ÖZEL NOT: Ahmet Hakan Coşkun yeni sezonda da kıyafet fakiri. Zevksizlik abidesi. Ne giyse yakışmıyor. Vaz geçemediği "türbe yeşili" kravatından fenalık geldi.
Kanal D'den bir başka tespitim ise Murat Güloğlu ile ilgili. Yine çok şıktı. Ayrıca taktığı kravat süperdi.
***
HER ŞEY BU MASADA, yeni sezon açanlardan. Doğa Rutkay'ın Özdemir Erdoğan'la söyleşisi zevkliydi. Bu sanatçıyı tanıyışım epey eskilere dayanmakta. İlk kez bir Hollanda seyahatimde dinlemiştim.

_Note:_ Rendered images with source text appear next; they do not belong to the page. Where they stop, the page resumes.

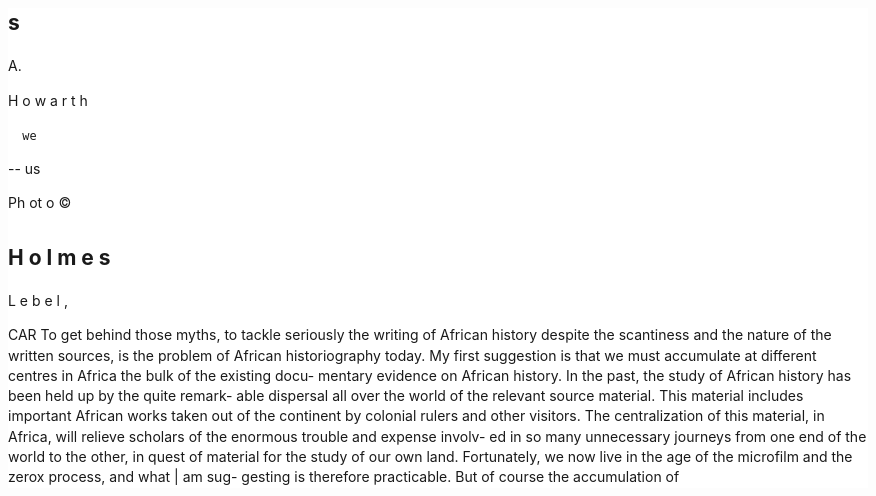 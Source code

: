 s 
- 
A.
 
H
o
w
a
r
t
h
 
      we 
  
-- 
us 
  
   
  
Ph
ot
o 
©
 
H
o
l
m
e
s
-
L
e
b
e
l
,
 
    
    
CAR 
To get behind those myths, to tackle 
seriously the writing of African history 
despite the scantiness and the nature 
of the written sources, is the problem of 
African historiography today. 
My first suggestion is that we must 
accumulate at different centres in 
Africa the bulk of the existing docu- 
mentary evidence on African history. 
In the past, the study of African history 
has been held up by the quite remark- 
able dispersal all over the world of 
the relevant source material. This 
material includes important African 
works taken out of the continent by 
colonial rulers and other visitors. 
The centralization of this material, 
in Africa, will relieve scholars of the 
enormous trouble and expense involv- 
ed in so many unnecessary journeys 
from one end of the world to the other, 
in quest of material for the study of 
our own land. Fortunately, we now 
live in the age of the microfilm and 
the zerox process, and what | am sug- 
gesting is therefore practicable. 
But of course the accumulation of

Sonesta Hilton'da çalışıyordu. Türk grubunu fark edince coştu. Sabaha kadar söyledi. Erdoğan'ı Yeniköy İskelesi'ndeki mütevazı restoranda da sıkça izledim. Yer fark etmiyor. Dinleyiciye saygısı büyük. İkinci Bahar adlı şarkıyı yeniden düzenlemesi de unutulmazlarından.